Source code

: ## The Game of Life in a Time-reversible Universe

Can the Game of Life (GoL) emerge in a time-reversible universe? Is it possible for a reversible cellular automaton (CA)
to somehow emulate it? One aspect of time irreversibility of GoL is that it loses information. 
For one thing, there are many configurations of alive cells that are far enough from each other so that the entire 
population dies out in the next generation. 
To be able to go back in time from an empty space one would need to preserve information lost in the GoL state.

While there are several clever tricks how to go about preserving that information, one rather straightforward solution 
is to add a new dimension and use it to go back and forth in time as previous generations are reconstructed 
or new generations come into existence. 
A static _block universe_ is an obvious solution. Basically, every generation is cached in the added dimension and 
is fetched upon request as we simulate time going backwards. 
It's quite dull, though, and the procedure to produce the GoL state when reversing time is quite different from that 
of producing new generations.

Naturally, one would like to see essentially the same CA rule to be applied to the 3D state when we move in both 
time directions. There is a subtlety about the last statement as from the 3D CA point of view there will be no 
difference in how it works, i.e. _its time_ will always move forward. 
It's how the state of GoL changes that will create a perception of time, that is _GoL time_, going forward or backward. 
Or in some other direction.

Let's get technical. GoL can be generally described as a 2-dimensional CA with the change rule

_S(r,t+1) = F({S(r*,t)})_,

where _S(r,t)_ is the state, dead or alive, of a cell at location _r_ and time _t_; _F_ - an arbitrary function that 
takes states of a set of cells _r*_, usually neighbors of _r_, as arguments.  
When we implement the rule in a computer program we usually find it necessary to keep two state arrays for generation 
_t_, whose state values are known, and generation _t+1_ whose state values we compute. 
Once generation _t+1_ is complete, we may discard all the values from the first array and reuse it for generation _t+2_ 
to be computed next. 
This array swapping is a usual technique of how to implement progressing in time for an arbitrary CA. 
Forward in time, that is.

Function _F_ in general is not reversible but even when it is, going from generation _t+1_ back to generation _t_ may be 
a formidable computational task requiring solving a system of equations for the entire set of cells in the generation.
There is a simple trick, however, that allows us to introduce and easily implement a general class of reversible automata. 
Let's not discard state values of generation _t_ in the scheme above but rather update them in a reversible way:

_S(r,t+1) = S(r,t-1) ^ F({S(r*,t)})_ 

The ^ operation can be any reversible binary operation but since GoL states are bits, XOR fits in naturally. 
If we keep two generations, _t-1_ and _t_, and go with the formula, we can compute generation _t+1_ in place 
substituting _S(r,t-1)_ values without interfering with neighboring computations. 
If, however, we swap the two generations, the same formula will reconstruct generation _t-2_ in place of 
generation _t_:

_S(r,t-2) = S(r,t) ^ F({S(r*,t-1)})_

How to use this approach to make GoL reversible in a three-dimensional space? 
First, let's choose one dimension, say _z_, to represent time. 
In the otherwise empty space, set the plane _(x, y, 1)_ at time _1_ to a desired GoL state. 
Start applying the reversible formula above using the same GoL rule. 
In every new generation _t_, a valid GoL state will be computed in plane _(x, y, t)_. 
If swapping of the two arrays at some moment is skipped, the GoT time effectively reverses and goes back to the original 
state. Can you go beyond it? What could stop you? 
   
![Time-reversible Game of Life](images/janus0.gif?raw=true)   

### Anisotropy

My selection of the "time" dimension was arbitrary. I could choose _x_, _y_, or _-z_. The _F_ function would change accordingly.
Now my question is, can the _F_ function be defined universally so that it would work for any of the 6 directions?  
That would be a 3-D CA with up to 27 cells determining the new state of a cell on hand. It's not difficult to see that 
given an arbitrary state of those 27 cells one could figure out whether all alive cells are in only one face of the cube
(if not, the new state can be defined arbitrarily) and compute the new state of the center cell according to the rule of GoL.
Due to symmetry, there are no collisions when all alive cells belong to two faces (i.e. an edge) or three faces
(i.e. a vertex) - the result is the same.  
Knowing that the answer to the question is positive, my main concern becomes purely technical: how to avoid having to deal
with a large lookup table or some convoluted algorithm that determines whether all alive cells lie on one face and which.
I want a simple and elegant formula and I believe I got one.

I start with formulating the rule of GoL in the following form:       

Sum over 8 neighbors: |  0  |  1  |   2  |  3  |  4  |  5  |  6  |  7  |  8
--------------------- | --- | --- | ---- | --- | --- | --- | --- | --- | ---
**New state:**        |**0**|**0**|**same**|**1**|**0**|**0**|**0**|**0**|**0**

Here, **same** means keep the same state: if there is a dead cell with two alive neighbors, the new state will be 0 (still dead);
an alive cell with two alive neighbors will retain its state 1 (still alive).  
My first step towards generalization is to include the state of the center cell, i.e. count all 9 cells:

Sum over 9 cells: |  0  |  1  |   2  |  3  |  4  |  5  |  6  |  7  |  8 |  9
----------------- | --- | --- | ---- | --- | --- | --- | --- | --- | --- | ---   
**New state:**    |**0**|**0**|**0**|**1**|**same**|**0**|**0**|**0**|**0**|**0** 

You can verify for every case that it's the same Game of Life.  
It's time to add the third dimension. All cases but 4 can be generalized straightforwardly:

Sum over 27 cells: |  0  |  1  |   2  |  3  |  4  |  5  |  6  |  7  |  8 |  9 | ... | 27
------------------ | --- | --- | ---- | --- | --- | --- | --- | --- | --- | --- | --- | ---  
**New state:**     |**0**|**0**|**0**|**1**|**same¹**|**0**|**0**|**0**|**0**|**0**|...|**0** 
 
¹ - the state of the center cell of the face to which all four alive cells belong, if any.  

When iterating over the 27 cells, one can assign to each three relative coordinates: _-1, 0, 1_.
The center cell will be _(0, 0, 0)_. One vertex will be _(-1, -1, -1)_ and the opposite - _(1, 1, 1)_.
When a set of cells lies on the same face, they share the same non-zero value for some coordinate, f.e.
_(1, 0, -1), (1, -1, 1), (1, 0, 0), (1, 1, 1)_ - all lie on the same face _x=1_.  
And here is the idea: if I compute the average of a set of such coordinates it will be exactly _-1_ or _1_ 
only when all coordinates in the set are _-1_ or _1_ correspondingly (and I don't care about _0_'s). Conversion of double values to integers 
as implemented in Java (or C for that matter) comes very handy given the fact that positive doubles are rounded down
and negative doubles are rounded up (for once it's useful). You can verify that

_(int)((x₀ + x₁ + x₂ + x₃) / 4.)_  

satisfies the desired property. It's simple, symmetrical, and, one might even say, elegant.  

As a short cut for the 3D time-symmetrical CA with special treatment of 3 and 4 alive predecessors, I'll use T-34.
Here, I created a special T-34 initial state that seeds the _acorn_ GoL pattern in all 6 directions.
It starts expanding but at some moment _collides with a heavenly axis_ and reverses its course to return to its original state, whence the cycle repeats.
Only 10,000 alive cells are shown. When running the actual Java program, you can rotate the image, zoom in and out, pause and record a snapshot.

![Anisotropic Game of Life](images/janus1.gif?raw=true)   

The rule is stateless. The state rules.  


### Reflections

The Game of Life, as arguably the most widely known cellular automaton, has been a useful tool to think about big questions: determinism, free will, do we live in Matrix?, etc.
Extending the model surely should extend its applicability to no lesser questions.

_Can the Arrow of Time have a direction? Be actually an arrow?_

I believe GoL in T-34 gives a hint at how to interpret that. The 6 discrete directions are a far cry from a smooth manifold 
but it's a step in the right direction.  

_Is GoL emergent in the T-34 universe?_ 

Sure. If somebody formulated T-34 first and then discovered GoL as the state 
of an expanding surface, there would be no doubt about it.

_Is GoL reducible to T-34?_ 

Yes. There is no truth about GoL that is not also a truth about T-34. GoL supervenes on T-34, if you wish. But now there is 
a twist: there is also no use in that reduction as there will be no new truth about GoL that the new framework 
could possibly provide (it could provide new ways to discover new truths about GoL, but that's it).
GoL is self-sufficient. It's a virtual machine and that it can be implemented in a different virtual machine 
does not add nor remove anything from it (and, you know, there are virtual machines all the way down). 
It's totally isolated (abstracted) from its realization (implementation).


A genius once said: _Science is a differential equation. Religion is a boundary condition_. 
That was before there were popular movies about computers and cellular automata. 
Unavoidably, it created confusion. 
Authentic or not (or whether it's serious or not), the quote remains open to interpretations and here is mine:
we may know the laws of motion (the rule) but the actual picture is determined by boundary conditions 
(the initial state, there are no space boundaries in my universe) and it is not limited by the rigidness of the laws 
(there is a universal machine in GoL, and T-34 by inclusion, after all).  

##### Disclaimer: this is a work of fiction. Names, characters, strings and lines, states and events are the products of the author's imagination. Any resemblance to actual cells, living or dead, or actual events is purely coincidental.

* * * *

> _INSTRUCTIONS FOR THE TASK_: Gather each line of the listing that holds the string "step".

> _EXERCISE ANSWER_:
My first step towards generalization is to include the state of the center cell, i.e. count all 9 cells:
but it's a step in the right direction.  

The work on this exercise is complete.